*What is required*. Exact transcript, pictures excluded: write out every record below.

*Data shown*.

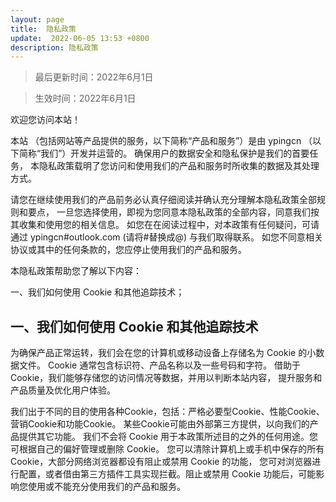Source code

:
 ```yaml
---
layout: page
title:  隐私政策
update:  2022-06-05 13:53 +0800
description: 隐私政策
---
```


> 最后更新时间：2022年6月1日

> 生效时间：2022年6月1日

欢迎您访问本站！

本站 （包括网站等产品提供的服务，以下简称“产品和服务”）是由 ypingcn （以下简称“我们”）开发并运营的。 确保用户的数据安全和隐私保护是我们的首要任务， 本隐私政策载明了您访问和使用我们的产品和服务时所收集的数据及其处理方式。

请您在继续使用我们的产品前务必认真仔细阅读并确认充分理解本隐私政策全部规则和要点， 一旦您选择使用，即视为您同意本隐私政策的全部内容，同意我们按其收集和使用您的相关信息。 如您在在阅读过程中，对本政策有任何疑问，可请通过 ypingcn#outlook.com (请将#替换成@) 与我们取得联系。 如您不同意相关协议或其中的任何条款的，您应停止使用我们的产品和服务。

本隐私政策帮助您了解以下内容：

一、我们如何使用 Cookie 和其他追踪技术；

## 一、我们如何使用 Cookie 和其他追踪技术

为确保产品正常运转，我们会在您的计算机或移动设备上存储名为 Cookie 的小数据文件。 Cookie 通常包含标识符、产品名称以及一些号码和字符。 借助于 Cookie，我们能够存储您的访问情况等数据，并用以判断本站内容， 提升服务和产品质量及优化用户体验。

我们出于不同的目的使用各种Cookie，包括：严格必要型Cookie、性能Cookie、营销Cookie和功能Cookie。 某些Cookie可能由外部第三方提供，以向我们的产品提供其它功能。 我们不会将 Cookie 用于本政策所述目的之外的任何用途。您可根据自己的偏好管理或删除 Cookie。 您可以清除计算机上或手机中保存的所有 Cookie，大部分网络浏览器都设有阻止或禁用 Cookie 的功能， 您可对浏览器进行配置，或者借由第三方插件工具实现拦截。阻止或禁用 Cookie 功能后，可能影响您使用或不能充分使用我们的产品和服务。
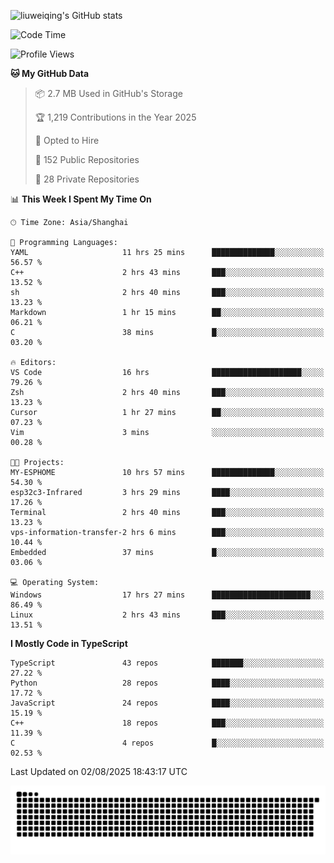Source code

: ![liuweiqing's GitHub stats](https://github-readme-stats.vercel.app/api?username=14790897&show_icons=true&locale=cn&include_all_commits=true&count_private=true)

<!--START_SECTION:waka-->
![Code Time](http://img.shields.io/badge/Code%20Time-2%2C391%20hrs%2010%20mins-blue)

![Profile Views](http://img.shields.io/badge/Profile%20Views-22-blue)

**🐱 My GitHub Data** 

> 📦 2.7 MB Used in GitHub's Storage 
 > 
> 🏆 1,219 Contributions in the Year 2025
 > 
> 💼 Opted to Hire
 > 
> 📜 152 Public Repositories 
 > 
> 🔑 28 Private Repositories 
 > 
📊 **This Week I Spent My Time On** 

```text
🕑︎ Time Zone: Asia/Shanghai

💬 Programming Languages: 
YAML                     11 hrs 25 mins      ██████████████░░░░░░░░░░░   56.57 % 
C++                      2 hrs 43 mins       ███░░░░░░░░░░░░░░░░░░░░░░   13.52 % 
sh                       2 hrs 40 mins       ███░░░░░░░░░░░░░░░░░░░░░░   13.23 % 
Markdown                 1 hr 15 mins        ██░░░░░░░░░░░░░░░░░░░░░░░   06.21 % 
C                        38 mins             █░░░░░░░░░░░░░░░░░░░░░░░░   03.20 % 

🔥 Editors: 
VS Code                  16 hrs              ████████████████████░░░░░   79.26 % 
Zsh                      2 hrs 40 mins       ███░░░░░░░░░░░░░░░░░░░░░░   13.23 % 
Cursor                   1 hr 27 mins        ██░░░░░░░░░░░░░░░░░░░░░░░   07.23 % 
Vim                      3 mins              ░░░░░░░░░░░░░░░░░░░░░░░░░   00.28 % 

🐱‍💻 Projects: 
MY-ESPHOME               10 hrs 57 mins      ██████████████░░░░░░░░░░░   54.30 % 
esp32c3-Infrared         3 hrs 29 mins       ████░░░░░░░░░░░░░░░░░░░░░   17.26 % 
Terminal                 2 hrs 40 mins       ███░░░░░░░░░░░░░░░░░░░░░░   13.23 % 
vps-information-transfer-2 hrs 6 mins        ███░░░░░░░░░░░░░░░░░░░░░░   10.44 % 
Embedded                 37 mins             █░░░░░░░░░░░░░░░░░░░░░░░░   03.06 % 

💻 Operating System: 
Windows                  17 hrs 27 mins      ██████████████████████░░░   86.49 % 
Linux                    2 hrs 43 mins       ███░░░░░░░░░░░░░░░░░░░░░░   13.51 % 
```

**I Mostly Code in TypeScript** 

```text
TypeScript               43 repos            ███████░░░░░░░░░░░░░░░░░░   27.22 % 
Python                   28 repos            ████░░░░░░░░░░░░░░░░░░░░░   17.72 % 
JavaScript               24 repos            ████░░░░░░░░░░░░░░░░░░░░░   15.19 % 
C++                      18 repos            ███░░░░░░░░░░░░░░░░░░░░░░   11.39 % 
C                        4 repos             █░░░░░░░░░░░░░░░░░░░░░░░░   02.53 % 
```




 Last Updated on 02/08/2025 18:43:17 UTC
<!--END_SECTION:waka-->

<picture>
  <source media="(prefers-color-scheme: dark)" srcset="https://raw.githubusercontent.com/14790897/14790897/output/github-contribution-grid-snake-dark.svg" />
  <source media="(prefers-color-scheme: light)" srcset="https://raw.githubusercontent.com/14790897/14790897/output/github-contribution-grid-snake.svg" />
  <img alt="github-snake" src="https://raw.githubusercontent.com/14790897/14790897/output/github-contribution-grid-snake.svg" />
</picture>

*Answer box*.
Source code

:
 ```yaml
---
layout: page
title:  隐私政策
update:  2022-06-05 13:53 +0800
description: 隐私政策
---
```


> 最后更新时间：2022年6月1日

> 生效时间：2022年6月1日

欢迎您访问本站！

本站 （包括网站等产品提供的服务，以下简称“产品和服务”）是由 ypingcn （以下简称“我们”）开发并运营的。 确保用户的数据安全和隐私保护是我们的首要任务， 本隐私政策载明了您访问和使用我们的产品和服务时所收集的数据及其处理方式。

请您在继续使用我们的产品前务必认真仔细阅读并确认充分理解本隐私政策全部规则和要点， 一旦您选择使用，即视为您同意本隐私政策的全部内容，同意我们按其收集和使用您的相关信息。 如您在在阅读过程中，对本政策有任何疑问，可请通过 ypingcn#outlook.com (请将#替换成@) 与我们取得联系。 如您不同意相关协议或其中的任何条款的，您应停止使用我们的产品和服务。

本隐私政策帮助您了解以下内容：

一、我们如何使用 Cookie 和其他追踪技术；

## 一、我们如何使用 Cookie 和其他追踪技术

为确保产品正常运转，我们会在您的计算机或移动设备上存储名为 Cookie 的小数据文件。 Cookie 通常包含标识符、产品名称以及一些号码和字符。 借助于 Cookie，我们能够存储您的访问情况等数据，并用以判断本站内容， 提升服务和产品质量及优化用户体验。

我们出于不同的目的使用各种Cookie，包括：严格必要型Cookie、性能Cookie、营销Cookie和功能Cookie。 某些Cookie可能由外部第三方提供，以向我们的产品提供其它功能。 我们不会将 Cookie 用于本政策所述目的之外的任何用途。您可根据自己的偏好管理或删除 Cookie。 您可以清除计算机上或手机中保存的所有 Cookie，大部分网络浏览器都设有阻止或禁用 Cookie 的功能， 您可对浏览器进行配置，或者借由第三方插件工具实现拦截。阻止或禁用 Cookie 功能后，可能影响您使用或不能充分使用我们的产品和服务。
Source code

: ![liuweiqing's GitHub stats](https://github-readme-stats.vercel.app/api?username=14790897&show_icons=true&locale=cn&include_all_commits=true&count_private=true)

<!--START_SECTION:waka-->
![Code Time](http://img.shields.io/badge/Code%20Time-2%2C391%20hrs%2010%20mins-blue)

![Profile Views](http://img.shields.io/badge/Profile%20Views-22-blue)

**🐱 My GitHub Data** 

> 📦 2.7 MB Used in GitHub's Storage 
 > 
> 🏆 1,219 Contributions in the Year 2025
 > 
> 💼 Opted to Hire
 > 
> 📜 152 Public Repositories 
 > 
> 🔑 28 Private Repositories 
 > 
📊 **This Week I Spent My Time On** 

```text
🕑︎ Time Zone: Asia/Shanghai

💬 Programming Languages: 
YAML                     11 hrs 25 mins      ██████████████░░░░░░░░░░░   56.57 % 
C++                      2 hrs 43 mins       ███░░░░░░░░░░░░░░░░░░░░░░   13.52 % 
sh                       2 hrs 40 mins       ███░░░░░░░░░░░░░░░░░░░░░░   13.23 % 
Markdown                 1 hr 15 mins        ██░░░░░░░░░░░░░░░░░░░░░░░   06.21 % 
C                        38 mins             █░░░░░░░░░░░░░░░░░░░░░░░░   03.20 % 

🔥 Editors: 
VS Code                  16 hrs              ████████████████████░░░░░   79.26 % 
Zsh                      2 hrs 40 mins       ███░░░░░░░░░░░░░░░░░░░░░░   13.23 % 
Cursor                   1 hr 27 mins        ██░░░░░░░░░░░░░░░░░░░░░░░   07.23 % 
Vim                      3 mins              ░░░░░░░░░░░░░░░░░░░░░░░░░   00.28 % 

🐱‍💻 Projects: 
MY-ESPHOME               10 hrs 57 mins      ██████████████░░░░░░░░░░░   54.30 % 
esp32c3-Infrared         3 hrs 29 mins       ████░░░░░░░░░░░░░░░░░░░░░   17.26 % 
Terminal                 2 hrs 40 mins       ███░░░░░░░░░░░░░░░░░░░░░░   13.23 % 
vps-information-transfer-2 hrs 6 mins        ███░░░░░░░░░░░░░░░░░░░░░░   10.44 % 
Embedded                 37 mins             █░░░░░░░░░░░░░░░░░░░░░░░░   03.06 % 

💻 Operating System: 
Windows                  17 hrs 27 mins      ██████████████████████░░░   86.49 % 
Linux                    2 hrs 43 mins       ███░░░░░░░░░░░░░░░░░░░░░░   13.51 % 
```

**I Mostly Code in TypeScript** 

```text
TypeScript               43 repos            ███████░░░░░░░░░░░░░░░░░░   27.22 % 
Python                   28 repos            ████░░░░░░░░░░░░░░░░░░░░░   17.72 % 
JavaScript               24 repos            ████░░░░░░░░░░░░░░░░░░░░░   15.19 % 
C++                      18 repos            ███░░░░░░░░░░░░░░░░░░░░░░   11.39 % 
C                        4 repos             █░░░░░░░░░░░░░░░░░░░░░░░░   02.53 % 
```




 Last Updated on 02/08/2025 18:43:17 UTC
<!--END_SECTION:waka-->

<picture>
  <source media="(prefers-color-scheme: dark)" srcset="https://raw.githubusercontent.com/14790897/14790897/output/github-contribution-grid-snake-dark.svg" />
  <source media="(prefers-color-scheme: light)" srcset="https://raw.githubusercontent.com/14790897/14790897/output/github-contribution-grid-snake.svg" />
  <img alt="github-snake" src="https://raw.githubusercontent.com/14790897/14790897/output/github-contribution-grid-snake.svg" />
</picture>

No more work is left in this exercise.